With this new army in the background, Stalin and the Soviet leaders still had to confront an increasingly dangerous world situation. The most important consequences of the new situation created by Hitler and his allies were the new policies enunciated at Geneva by Litvinov and also a sharp turn in the strategy of the Comintern. At the Seventh Comintern Conference in 1935 the Bulgarian Communist leader Georgii Dimitrov announced the new policy: the Popular Front. The new policy abandoned the attacks on the Socialists as agents of the ruling class and the orientation toward revolution, putting in its place the demand for Communists to make an alliance with the Socialists and indeed any group opposed to fascism for the purpose of preventing the extension of fascist power. At the same time the Soviet state began to try to form alliances with Western powers, signing mutual aid pacts with France and Czechoslovakia in May of 1935. Soviet relations with Britain, however, remained poor, and Hitler was on the march: in 1936 he remilitarized the Rhineland to thundering silence from London and Paris. A few months later the Civil War broke out in Spain with General Francisco Franco’s revolt against the Republic, now governed by a popular front elected by the people. Soviet reaction was initially cautious, as they feared that overt aid to the Republic would provoke intervention by the Western powers on the side of the monarchist-fascist rebels. Hitler and Mussolini soon solved that problem, for their supplies of troops and munitions gave the Soviets an opening. Stalin also sent tanks, aircraft, and many officers to Spain through the dangerous waters of the Mediterranean. In Spain, Stalin and the Comintern followed the popular front strategy, the Spanish Communists being instructed that they were not to make revolution but to continue to ally with the Socialists and Liberals to support the Republic. The Spanish situation revealed the limits of that strategy, for Stalin also wanted the Communists to control things as much as possible and insisted on eliminating the Trotskyists and Anarchists, powerful especially in Barcelona. In the long run, neither the Popular Front strategy nor Soviet aid and interference made much difference. The Spanish Republic succumbed to brute force and was extinguished by the end of 1938.

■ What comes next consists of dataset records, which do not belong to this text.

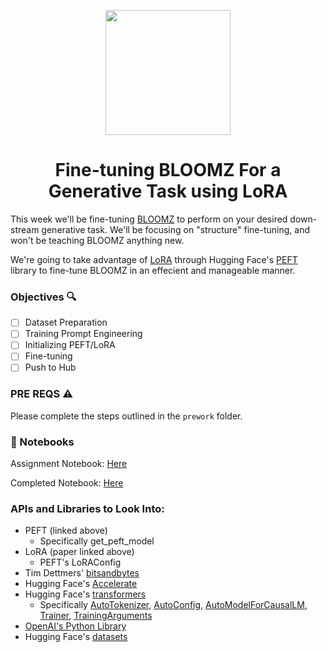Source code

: <p align = "center" draggable=”false” ><img src="https://user-images.githubusercontent.com/37101144/161836199-fdb0219d-0361-4988-bf26-48b0fad160a3.png" 
     width="200px"
     height="auto"/>
</p>

# <h1 align="center" id="heading">Fine-tuning BLOOMZ For a Generative Task using LoRA</h1>

This week we'll be fine-tuning [BLOOMZ](https://huggingface.co/bigscience/bloomz) to perform on your desired down-stream generative task. We'll be focusing on "structure" fine-tuning, and won't be teaching BLOOMZ anything new.

We're going to take advantage of [LoRA](https://arxiv.org/abs/2106.09685) through Hugging Face's [PEFT](https://github.com/huggingface/peft) library to fine-tune BLOOMZ in an effecient and manageable manner.

### Objectives 🔍

- [ ] Dataset Preparation
- [ ] Training Prompt Engineering
- [ ] Initializing PEFT/LoRA
- [ ] Fine-tuning
- [ ] Push to Hub

### PRE REQS :warning:
 
Please complete the steps outlined in the `prework` folder.

### 📓 Notebooks

Assignment Notebook: [Here](https://colab.research.google.com/drive/1RfUuzG11Q8AaZuJIHLzXCVC087xoDeSd?usp=sharing)

Completed Notebook: [Here](https://colab.research.google.com/drive/1ARmlaZZaKyAg6HTi57psFLPeh0hDRcPX?usp=sharing)

### APIs and Libraries to Look Into:

- PEFT (linked above)
    - Specifically get_peft_model 
- LoRA (paper linked above)
    - PEFT's LoRAConfig
- Tim Dettmers' [bitsandbytes](https://github.com/TimDettmers/bitsandbytes)
- Hugging Face's [Accelerate](https://huggingface.co/docs/accelerate/index)
- Hugging Face's [transformers](https://huggingface.co/docs/transformers/index)
    - Specifically [AutoTokenizer](https://huggingface.co/docs/transformers/v4.29.1/en/model_doc/auto#transformers.AutoTokenizer), [AutoConfig](https://huggingface.co/docs/transformers/v4.29.1/en/model_doc/auto#transformers.AutoTokenizer), [AutoModelForCausalLM](https://huggingface.co/docs/transformers/v4.29.1/en/model_doc/auto#transformers.AutoTokenizer), [Trainer](https://huggingface.co/docs/transformers/v4.29.1/en/model_doc/auto#transformers.AutoTokenizer), [TrainingArguments](https://huggingface.co/docs/transformers/v4.29.1/en/model_doc/auto#transformers.AutoTokenizer)
- [OpenAI's Python Library](https://github.com/openai/openai-python)
- Hugging Face's [datasets](https://huggingface.co/docs/datasets/index)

The defeat of the Republic only increased the danger for the USSR. The lack of enthusiasm on the part of Western powers for the Spanish Republic only revealed – in Stalin’s mind – the increasing chances of his nightmare scenario, a four-power pact that included Britain, France, Germany, and Italy, which would be directed against the Soviet Union. And Hitler continued to move. In 1936–37 Germany, Japan, and Italy signed the “Anti-Comintern Pact,” forming the alliance that came to known as the Axis. In 1938, Hitler annexed Austria, again causing no reaction from Britain and France, and soon began to make demands on Czechoslovakia, the only power in Eastern Europe with a substantial and modern armed force. For the Soviets as well as Europe as a whole, this was a crisis.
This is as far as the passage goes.